Post by JAJ » Sat Feb 25, 2006 3:37 pm

ppron747 wrote: I think the question should really be "What proportion of Indians living in UK have applied for naturalisation, and how does that compare with applications from citizens of other countries?"

I suspect the answer to that question would be that it is on the low side, compared with applications from citizens of countries with less rigid objections to dual nationality. I'm aware of a number of cases where, with married couples, one spouse applied for British nationality, and the other spouse didn't, so that the family as a whole could keep a foot in each camp. I don't know how widespread this is, and I don't think it would be apparent from the published statistics.

Table 8 in the Home Office publication Persons granted British citizenship has some interesting information on the number of overseas born people (split by region) who are British citizens versus those who are not.

Only those who have lived in the UK for 6 or more years are included in the figures.

basis

Re: British Nationality - How many Indians and why?

Post by basis » Sun Feb 26, 2006 9:29 am

ppron747 wrote: I think the question should really be "What proportion of Indians living in UK have applied for naturalisation, and how does that compare with applications from citizens of other countries?"

I suspect the answer to that question would be that it is on the low side, compared with applications from citizens of countries with less rigid objections to dual nationality. I'm aware of a number of cases where, with married couples, one spouse applied for British nationality, and the other spouse didn't, so that the family as a whole could keep a foot in each camp. I don't know how widespread this is, and I don't think it would be apparent from the published statistics.
Agreed ppron. You have spelt my question correctly. And the statistics seem useful.

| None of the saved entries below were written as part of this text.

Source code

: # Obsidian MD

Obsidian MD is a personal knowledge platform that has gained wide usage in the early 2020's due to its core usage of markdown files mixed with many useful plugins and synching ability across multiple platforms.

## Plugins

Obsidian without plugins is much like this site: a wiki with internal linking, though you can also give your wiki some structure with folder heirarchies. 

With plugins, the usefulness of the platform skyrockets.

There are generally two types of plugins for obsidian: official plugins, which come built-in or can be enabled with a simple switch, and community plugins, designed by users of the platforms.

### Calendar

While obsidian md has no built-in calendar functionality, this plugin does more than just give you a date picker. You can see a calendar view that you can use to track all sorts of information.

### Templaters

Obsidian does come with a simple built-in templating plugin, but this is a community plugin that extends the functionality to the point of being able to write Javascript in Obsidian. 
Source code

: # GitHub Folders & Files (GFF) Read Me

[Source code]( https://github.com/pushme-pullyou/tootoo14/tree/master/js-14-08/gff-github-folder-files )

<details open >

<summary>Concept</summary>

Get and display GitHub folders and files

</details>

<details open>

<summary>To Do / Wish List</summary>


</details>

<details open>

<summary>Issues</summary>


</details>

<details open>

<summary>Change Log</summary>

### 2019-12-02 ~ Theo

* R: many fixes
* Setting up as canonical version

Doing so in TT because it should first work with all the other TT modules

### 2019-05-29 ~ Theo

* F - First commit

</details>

At a very first look - I can see interesting piece of information on page 7 -
12. Figure 7 shows the proportion of overseas born persons who are British citizens once they have been in the UK for six years or more - the earliest at which the majority of migrants would be granted British citizenship4. In addition, Table 8 shows this analysis for those who have been in the UK for between six and ten years, between eleven and twenty years, and twenty-one years or more.
And the conclusions that the 2005 report has drawn are -
13. In 2004, 59 per cent of overseas-born people who had been in the UK for six years or more were British citizens. This rate varied with region of birth and increased with time spent in the UK prior to obtaining citizenship. These rates have remained largely unchanged since 2002.

14. People born in developed countries such as Australia, New Zealand, USA, Canada and EU states were less likely to become British citizens than those born in developing countries in such regions as Africa, Asia and the Middle East.

16. Those born in Africa were more likely than others to become British citizens after residing in the UK for over 20 years (88 per cent compared with, for example, 87 per cent of Indian sub-continent-born people). However, they were more likely to wait before applying – only 32 per cent of African-born people who had been in the UK for between 6 and 10 years were British citizens compared with 40 per cent of Indian subcontinent-born people.
In fact comparatively people from Indian sub-continent rank way high up in naturalisation even in % terms. in fact it leads in all categories - except more than 20 years (where Africa leads by 1 percentage point). And this is with such high volume.

Another intersting thing is that the same table 8 shows maximum number of British Citizens born outside the UK are in India a massive 603000 in 2005.

ppron - What you have said is also correct. there are many families I know of who have taken up BC for only one of spouse. And there is very high number of born BCs (born to 'settled' indian parents). and this number of course would not appear in this report.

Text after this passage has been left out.